**INSTRUCTIONS TO FOLLOW:** Only the lines below starting at the one containing "To remove these" and ending at the one containing "Open in CMD" belong in the answer, each copied exactly.

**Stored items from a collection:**
━━━━━━

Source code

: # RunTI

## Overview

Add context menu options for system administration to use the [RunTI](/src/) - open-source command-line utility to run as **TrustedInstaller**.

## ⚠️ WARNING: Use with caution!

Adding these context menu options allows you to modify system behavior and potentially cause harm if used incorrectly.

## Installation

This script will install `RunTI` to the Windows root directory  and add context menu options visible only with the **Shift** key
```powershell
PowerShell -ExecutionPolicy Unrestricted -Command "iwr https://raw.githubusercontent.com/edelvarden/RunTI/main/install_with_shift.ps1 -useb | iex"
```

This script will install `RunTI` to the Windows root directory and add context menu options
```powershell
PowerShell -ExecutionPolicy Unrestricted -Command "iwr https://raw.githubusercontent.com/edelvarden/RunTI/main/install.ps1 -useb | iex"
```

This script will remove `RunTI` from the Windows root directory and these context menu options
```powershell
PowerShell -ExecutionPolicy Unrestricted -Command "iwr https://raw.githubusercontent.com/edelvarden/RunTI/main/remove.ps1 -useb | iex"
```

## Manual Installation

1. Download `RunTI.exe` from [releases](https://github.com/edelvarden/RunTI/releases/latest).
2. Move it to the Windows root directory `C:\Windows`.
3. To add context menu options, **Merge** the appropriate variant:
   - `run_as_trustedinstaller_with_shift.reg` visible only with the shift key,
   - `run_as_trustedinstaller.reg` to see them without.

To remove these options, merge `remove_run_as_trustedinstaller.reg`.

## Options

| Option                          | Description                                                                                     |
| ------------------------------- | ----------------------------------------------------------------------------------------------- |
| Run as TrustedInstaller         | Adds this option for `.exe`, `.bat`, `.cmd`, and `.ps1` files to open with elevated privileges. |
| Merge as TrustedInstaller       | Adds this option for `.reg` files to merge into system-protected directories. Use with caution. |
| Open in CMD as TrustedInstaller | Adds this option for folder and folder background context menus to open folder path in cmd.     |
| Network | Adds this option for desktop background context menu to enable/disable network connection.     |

━━━━━━

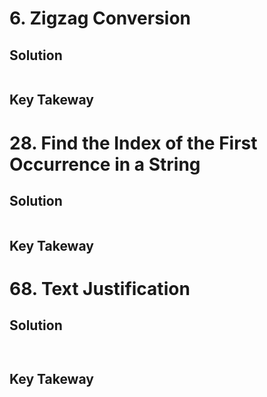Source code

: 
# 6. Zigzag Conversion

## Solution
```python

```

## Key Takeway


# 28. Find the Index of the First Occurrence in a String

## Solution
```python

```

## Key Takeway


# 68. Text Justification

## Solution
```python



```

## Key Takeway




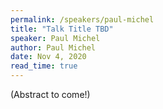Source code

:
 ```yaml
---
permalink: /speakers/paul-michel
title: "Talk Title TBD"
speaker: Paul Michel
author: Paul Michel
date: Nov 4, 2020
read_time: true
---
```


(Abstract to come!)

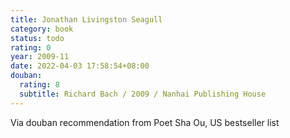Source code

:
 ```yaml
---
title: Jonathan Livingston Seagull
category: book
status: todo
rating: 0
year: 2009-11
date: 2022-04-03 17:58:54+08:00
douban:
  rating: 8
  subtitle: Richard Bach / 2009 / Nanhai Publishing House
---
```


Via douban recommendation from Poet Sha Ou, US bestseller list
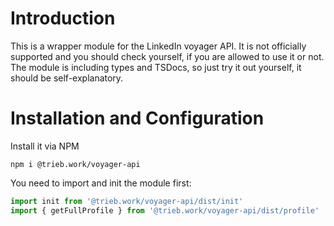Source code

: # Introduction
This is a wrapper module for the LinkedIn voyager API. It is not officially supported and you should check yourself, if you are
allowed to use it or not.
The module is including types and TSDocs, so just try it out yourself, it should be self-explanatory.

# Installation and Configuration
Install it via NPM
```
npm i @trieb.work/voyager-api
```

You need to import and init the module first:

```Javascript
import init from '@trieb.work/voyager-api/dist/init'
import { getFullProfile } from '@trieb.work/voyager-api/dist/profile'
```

━━━━━━

**OUTPUT FOR THIS TASK:**
To remove these options, merge `remove_run_as_trustedinstaller.reg`.

## Options

| Option                          | Description                                                                                     |
| ------------------------------- | ----------------------------------------------------------------------------------------------- |
| Run as TrustedInstaller         | Adds this option for `.exe`, `.bat`, `.cmd`, and `.ps1` files to open with elevated privileges. |
| Merge as TrustedInstaller       | Adds this option for `.reg` files to merge into system-protected directories. Use with caution. |
| Open in CMD as TrustedInstaller | Adds this option for folder and folder background context menus to open folder path in cmd.     |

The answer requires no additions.